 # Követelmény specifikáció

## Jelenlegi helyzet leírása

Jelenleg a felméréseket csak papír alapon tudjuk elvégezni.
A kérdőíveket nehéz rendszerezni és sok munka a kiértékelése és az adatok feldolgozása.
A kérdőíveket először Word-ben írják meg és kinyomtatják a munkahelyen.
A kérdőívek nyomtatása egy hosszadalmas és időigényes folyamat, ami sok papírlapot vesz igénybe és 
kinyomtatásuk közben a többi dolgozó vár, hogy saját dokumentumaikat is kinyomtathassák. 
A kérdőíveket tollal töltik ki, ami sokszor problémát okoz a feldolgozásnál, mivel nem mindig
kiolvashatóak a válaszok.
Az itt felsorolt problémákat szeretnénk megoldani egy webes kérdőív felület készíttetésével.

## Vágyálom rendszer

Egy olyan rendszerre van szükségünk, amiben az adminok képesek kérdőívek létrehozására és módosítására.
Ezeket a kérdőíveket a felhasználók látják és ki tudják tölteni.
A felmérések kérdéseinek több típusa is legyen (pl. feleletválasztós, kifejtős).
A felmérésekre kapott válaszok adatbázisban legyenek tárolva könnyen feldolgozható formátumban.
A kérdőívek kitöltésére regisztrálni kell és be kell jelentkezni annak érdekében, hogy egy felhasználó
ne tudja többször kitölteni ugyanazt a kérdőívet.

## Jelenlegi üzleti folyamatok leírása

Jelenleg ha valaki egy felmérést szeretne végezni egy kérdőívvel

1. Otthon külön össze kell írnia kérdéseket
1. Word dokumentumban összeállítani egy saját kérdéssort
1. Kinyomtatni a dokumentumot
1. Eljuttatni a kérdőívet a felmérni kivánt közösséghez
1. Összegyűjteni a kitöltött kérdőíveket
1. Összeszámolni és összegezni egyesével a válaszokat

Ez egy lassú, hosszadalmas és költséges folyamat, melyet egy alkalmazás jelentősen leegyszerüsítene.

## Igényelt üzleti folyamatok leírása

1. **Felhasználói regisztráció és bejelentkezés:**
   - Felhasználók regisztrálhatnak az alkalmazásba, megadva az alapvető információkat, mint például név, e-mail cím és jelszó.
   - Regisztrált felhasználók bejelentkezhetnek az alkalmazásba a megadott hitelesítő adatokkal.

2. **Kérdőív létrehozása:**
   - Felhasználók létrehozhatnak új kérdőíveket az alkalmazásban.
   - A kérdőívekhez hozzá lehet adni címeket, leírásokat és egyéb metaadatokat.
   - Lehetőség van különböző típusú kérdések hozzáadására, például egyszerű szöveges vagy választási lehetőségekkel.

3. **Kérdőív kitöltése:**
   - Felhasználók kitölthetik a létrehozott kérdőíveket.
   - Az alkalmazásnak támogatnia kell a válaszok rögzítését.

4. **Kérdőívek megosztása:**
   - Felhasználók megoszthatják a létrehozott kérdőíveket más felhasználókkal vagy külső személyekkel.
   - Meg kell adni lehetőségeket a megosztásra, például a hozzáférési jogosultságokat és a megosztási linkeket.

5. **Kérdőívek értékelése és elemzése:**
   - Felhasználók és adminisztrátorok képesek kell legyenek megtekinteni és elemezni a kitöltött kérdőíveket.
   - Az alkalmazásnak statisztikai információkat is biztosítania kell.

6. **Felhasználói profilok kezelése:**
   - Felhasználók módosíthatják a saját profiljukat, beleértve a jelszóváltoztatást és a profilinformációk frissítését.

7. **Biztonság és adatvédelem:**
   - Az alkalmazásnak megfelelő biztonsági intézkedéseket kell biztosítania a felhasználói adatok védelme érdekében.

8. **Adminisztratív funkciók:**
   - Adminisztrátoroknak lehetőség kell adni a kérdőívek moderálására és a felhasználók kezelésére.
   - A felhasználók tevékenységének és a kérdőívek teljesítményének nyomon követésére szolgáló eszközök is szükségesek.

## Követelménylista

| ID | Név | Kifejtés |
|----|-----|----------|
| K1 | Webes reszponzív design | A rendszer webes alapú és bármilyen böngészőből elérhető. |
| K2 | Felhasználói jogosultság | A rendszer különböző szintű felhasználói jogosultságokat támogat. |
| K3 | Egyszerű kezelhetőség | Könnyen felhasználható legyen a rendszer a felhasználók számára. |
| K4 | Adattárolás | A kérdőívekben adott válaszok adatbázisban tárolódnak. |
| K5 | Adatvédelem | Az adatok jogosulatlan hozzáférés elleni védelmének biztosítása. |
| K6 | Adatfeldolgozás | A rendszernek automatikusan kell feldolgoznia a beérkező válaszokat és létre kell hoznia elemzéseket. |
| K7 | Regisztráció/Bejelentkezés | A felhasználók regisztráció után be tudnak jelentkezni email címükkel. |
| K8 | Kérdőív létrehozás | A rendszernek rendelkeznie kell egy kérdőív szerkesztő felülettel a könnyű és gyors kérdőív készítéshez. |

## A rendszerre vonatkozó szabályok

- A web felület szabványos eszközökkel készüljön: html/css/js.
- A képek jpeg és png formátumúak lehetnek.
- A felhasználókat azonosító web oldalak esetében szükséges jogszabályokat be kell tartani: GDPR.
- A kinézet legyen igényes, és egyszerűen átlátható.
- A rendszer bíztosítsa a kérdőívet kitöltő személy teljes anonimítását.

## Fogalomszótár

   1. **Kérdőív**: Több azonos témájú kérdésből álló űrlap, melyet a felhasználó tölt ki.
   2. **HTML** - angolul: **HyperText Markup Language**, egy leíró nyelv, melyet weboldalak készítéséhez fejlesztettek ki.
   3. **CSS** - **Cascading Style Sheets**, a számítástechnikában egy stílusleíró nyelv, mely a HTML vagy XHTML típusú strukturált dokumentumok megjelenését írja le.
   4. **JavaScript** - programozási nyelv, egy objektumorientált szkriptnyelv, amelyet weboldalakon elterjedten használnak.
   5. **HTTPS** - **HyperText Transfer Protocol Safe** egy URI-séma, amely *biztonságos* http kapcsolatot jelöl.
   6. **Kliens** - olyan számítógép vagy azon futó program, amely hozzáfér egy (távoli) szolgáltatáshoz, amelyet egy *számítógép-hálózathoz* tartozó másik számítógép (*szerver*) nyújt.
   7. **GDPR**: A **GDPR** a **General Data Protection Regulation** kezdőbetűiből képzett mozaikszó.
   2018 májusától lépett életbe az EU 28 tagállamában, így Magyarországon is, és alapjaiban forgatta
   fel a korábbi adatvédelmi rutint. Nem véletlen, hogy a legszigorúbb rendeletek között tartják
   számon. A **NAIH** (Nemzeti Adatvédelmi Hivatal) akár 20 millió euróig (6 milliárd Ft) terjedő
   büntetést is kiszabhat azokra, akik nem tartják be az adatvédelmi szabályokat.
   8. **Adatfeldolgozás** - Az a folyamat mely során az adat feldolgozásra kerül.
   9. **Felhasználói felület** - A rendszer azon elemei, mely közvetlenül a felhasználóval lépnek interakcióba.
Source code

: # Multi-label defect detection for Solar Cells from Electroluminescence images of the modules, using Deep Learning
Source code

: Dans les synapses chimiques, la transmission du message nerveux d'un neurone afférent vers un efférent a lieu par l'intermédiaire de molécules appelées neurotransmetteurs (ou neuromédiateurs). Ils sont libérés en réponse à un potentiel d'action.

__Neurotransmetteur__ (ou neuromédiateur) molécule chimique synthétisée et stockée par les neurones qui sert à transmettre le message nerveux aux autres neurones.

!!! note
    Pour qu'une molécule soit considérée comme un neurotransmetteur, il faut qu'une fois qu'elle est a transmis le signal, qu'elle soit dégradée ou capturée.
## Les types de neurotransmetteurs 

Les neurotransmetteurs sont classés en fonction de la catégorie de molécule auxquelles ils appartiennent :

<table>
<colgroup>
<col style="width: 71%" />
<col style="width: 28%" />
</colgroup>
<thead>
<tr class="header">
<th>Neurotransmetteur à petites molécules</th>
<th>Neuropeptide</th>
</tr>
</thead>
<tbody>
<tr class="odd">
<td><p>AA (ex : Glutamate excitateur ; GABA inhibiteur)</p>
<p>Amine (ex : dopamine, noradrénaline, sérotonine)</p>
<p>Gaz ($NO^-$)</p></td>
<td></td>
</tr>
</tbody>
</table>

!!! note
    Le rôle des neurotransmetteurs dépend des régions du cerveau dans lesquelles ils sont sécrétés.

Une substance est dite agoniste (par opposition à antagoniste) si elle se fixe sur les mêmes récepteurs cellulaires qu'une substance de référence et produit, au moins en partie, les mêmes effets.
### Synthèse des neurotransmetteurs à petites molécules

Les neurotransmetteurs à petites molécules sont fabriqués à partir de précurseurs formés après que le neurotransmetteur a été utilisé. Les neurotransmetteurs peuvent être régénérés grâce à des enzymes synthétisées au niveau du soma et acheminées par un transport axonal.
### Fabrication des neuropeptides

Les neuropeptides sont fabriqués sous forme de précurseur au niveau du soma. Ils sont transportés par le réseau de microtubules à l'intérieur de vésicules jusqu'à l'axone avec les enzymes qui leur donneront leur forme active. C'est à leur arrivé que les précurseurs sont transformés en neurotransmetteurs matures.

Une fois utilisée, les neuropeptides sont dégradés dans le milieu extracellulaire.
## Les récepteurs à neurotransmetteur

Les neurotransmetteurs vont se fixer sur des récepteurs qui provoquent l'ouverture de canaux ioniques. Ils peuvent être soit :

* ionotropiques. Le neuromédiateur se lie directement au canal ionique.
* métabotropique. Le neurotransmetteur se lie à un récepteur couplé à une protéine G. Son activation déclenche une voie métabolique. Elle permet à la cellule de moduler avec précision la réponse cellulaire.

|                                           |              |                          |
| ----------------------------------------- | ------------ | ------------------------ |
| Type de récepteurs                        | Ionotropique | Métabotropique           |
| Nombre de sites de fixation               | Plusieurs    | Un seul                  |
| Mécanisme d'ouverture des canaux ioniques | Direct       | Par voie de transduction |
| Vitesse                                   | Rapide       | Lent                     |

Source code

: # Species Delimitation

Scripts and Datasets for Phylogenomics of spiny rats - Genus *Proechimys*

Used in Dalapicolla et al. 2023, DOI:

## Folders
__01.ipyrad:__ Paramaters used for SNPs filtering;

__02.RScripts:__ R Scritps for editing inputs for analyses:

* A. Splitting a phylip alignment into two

○ ○ ○ ○

== What you will do ==
Begin at the top of the records above and quote each line exactly, ending with the line that contains "A kérdőívek nyomtatása".

== Task result ==
 # Követelmény specifikáció

## Jelenlegi helyzet leírása

Jelenleg a felméréseket csak papír alapon tudjuk elvégezni.
A kérdőíveket nehéz rendszerezni és sok munka a kiértékelése és az adatok feldolgozása.
A kérdőíveket először Word-ben írják meg és kinyomtatják a munkahelyen.
A kérdőívek nyomtatása egy hosszadalmas és időigényes folyamat, ami sok papírlapot vesz igénybe és 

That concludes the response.